2. The Green Party pledges to establish a national moratorium on evictions. They further state that it would remain in place until the COVID-19 pandemic “is over and for a reasonable time thereafter…” There are at least three challenges with this proposal. First, it encroaches on provincial/territorial jurisdiction. Second, it would limit the ability of landlords to evict tenants who are unruly and disruptive (which in turn can create challenges for other tenants). Third, it complicates landlords’ rent collection and their ability to make payments of their own (e.g., for repairs to the building, to pay their staff, etc.).
3. They propose the creation of “national standards to establish rent and vacancy controls.” They provide no details on this commitment, which also encroaches on provincial/territorial jurisdiction.
4. The Greens commit to implementing a Residential Tenant Support Benefit. They say they’d “provide a retroactive residential arrears assistance program to protect Canadians at risk of eviction or of being driven into homelessness due to accumulated rent arrears…” They do not provide further details.

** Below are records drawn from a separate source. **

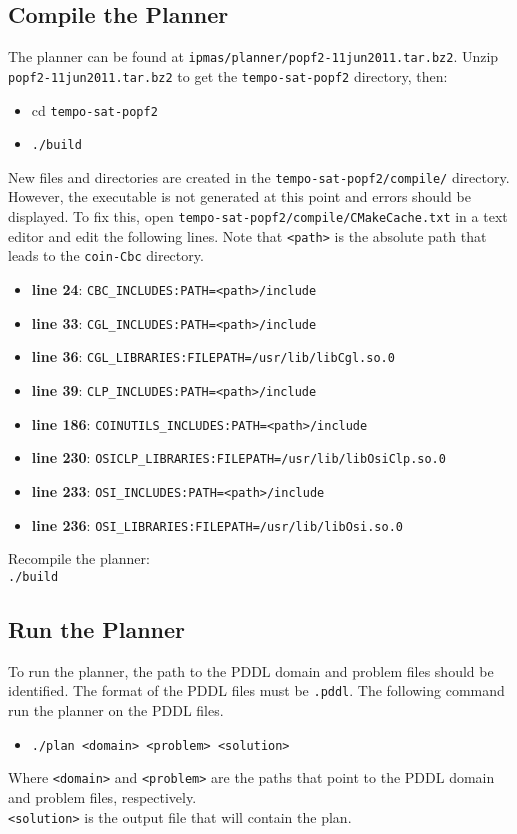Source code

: \subsection{Compile the Planner}
The planner can be found at \texttt{ipmas/planner/popf2-11jun2011.tar.bz2}. Unzip \texttt{popf2-11jun2011.tar.bz2} to get the \texttt{tempo-sat-popf2} directory, then:
\begin{itemize}
\item cd \texttt{tempo-sat-popf2}
\item \texttt{./build}
\end{itemize}

New files and directories are created in the \texttt{tempo-sat-popf2/compile/} directory. However, the executable is not generated at this point and errors should be displayed. To fix this, open \texttt{tempo-sat-popf2/compile/CMakeCache.txt} in a text editor and edit the following lines. Note that \texttt{<path>} is the absolute path that leads to the \texttt{coin-Cbc} directory.


\begin{itemize}
\item \textbf{line 24}: \texttt{CBC\_INCLUDES:PATH=<path>/include}
\item \textbf{line 33}: \texttt{CGL\_INCLUDES:PATH=<path>/include}
\item \textbf{line 36}: \texttt{CGL\_LIBRARIES:FILEPATH=/usr/lib/libCgl.so.0}
\item \textbf{line 39}: \texttt{CLP\_INCLUDES:PATH=<path>/include}
\item \textbf{line 186}: \texttt{COINUTILS\_INCLUDES:PATH=<path>/include}
\item \textbf{line 230}: \texttt{OSICLP\_LIBRARIES:FILEPATH=/usr/lib/libOsiClp.so.0}
\item \textbf{line 233}: \texttt{OSI\_INCLUDES:PATH=<path>/include}
\item \textbf{line 236}: \texttt{OSI\_LIBRARIES:FILEPATH=/usr/lib/libOsi.so.0}
\end{itemize}

Recompile the planner:\\
\texttt{./build}


\subsection{Run the Planner}
To run the planner, the path to the PDDL domain and problem files should be identified. The format of the PDDL files must be \texttt{.pddl}. The following command run the planner on the PDDL files.

\begin{itemize}
\item \texttt{./plan <domain> <problem> <solution>}
\end{itemize}


Where \texttt{<domain>} and \texttt{<problem>} are the paths that point to the PDDL domain and problem files, respectively.\\\texttt{<solution>} is the output file that will contain the plan.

5. The Green Party promises to limit foreign investment and “end predatory practices in residential real estate.” Specifically, they say they’d: raise the “empty home” tax for foreign and corporate residential property owners who leave units vacant; make it harder for foreign investors to hide the names of properties; and reduce money laundering in Canadian real estate.
6. The Green Party would invest in “affordable, non-profit, co-operative and supportive housing.” They say they would: fund the purchase of buildings by non-profit and cooperative housing providers; expand the Rapid Housing Initiative; invest in both the construction and operation of 50,000 supportive housing units over 10 years; build and acquire 300,000 units of “deeply affordable non-market, co-op and non-profit housing over a decade;” restore tax incentives for the construction of purpose-built rental housing; provide tax credits for gifts of land and buildings, to community land trusts; and remove GST when developers rent out condos.
7. The Greens commit to increasing “access to housing for people with disabilities.” Specifically, they say they’d require that housing developments that receive federal funding ensure that 30% of all units in each development be “deeply affordable and/or available to people with disabilities and special needs.”
8. The party makes several vague commitments pertaining to Indigenous peoples. They propose legislative changes allowing Indigenous organizations to access CMHC financing for “self-determined housing needs.” They say they’d transfer federal land to “off-reserve Indigenous organizations to create housing and economic development opportunities.” They also say they would establish a housing support program for Indigenous communities.
9. The party makes vague commitments pertaining to homelessness. These include the provision of “expanded mental health services for the homeless community;” assistance for municipalities for persons experiencing homelessness who use drugs; and support for Housing First.
10. The Greens make specific commitments pertaining to youth homelessness. They say they’d provide funding for youth shelters, remove “shelter maximum stays for youth,” provide “guidance counselling and therapy” for homeless youth, and fund co-op housing for youth.
In sum. The Green Party’s pitch about re-focusing CMHC’s core mandate is bold, and their platform focuses a lot on homelessness. However, most of the Green Party’s commitments lack nuance, and many encroach on provincial/territorial jurisdiction. I get the impression party officials have spoken extensively to grassroots activists, and less so to experienced practitioners.
I wish to thank the following individuals for assistance with this blog post: Michel Laforge, Doug Pawson, Sylvia Regnier, Vincent St-Martin, Alex Tétreault and several anonymous reviewers.
The analysis and interpretations contained in this blog post are those of the individual contributors and do not necessarily represent the views of the Canadian Observatory on Homelessness.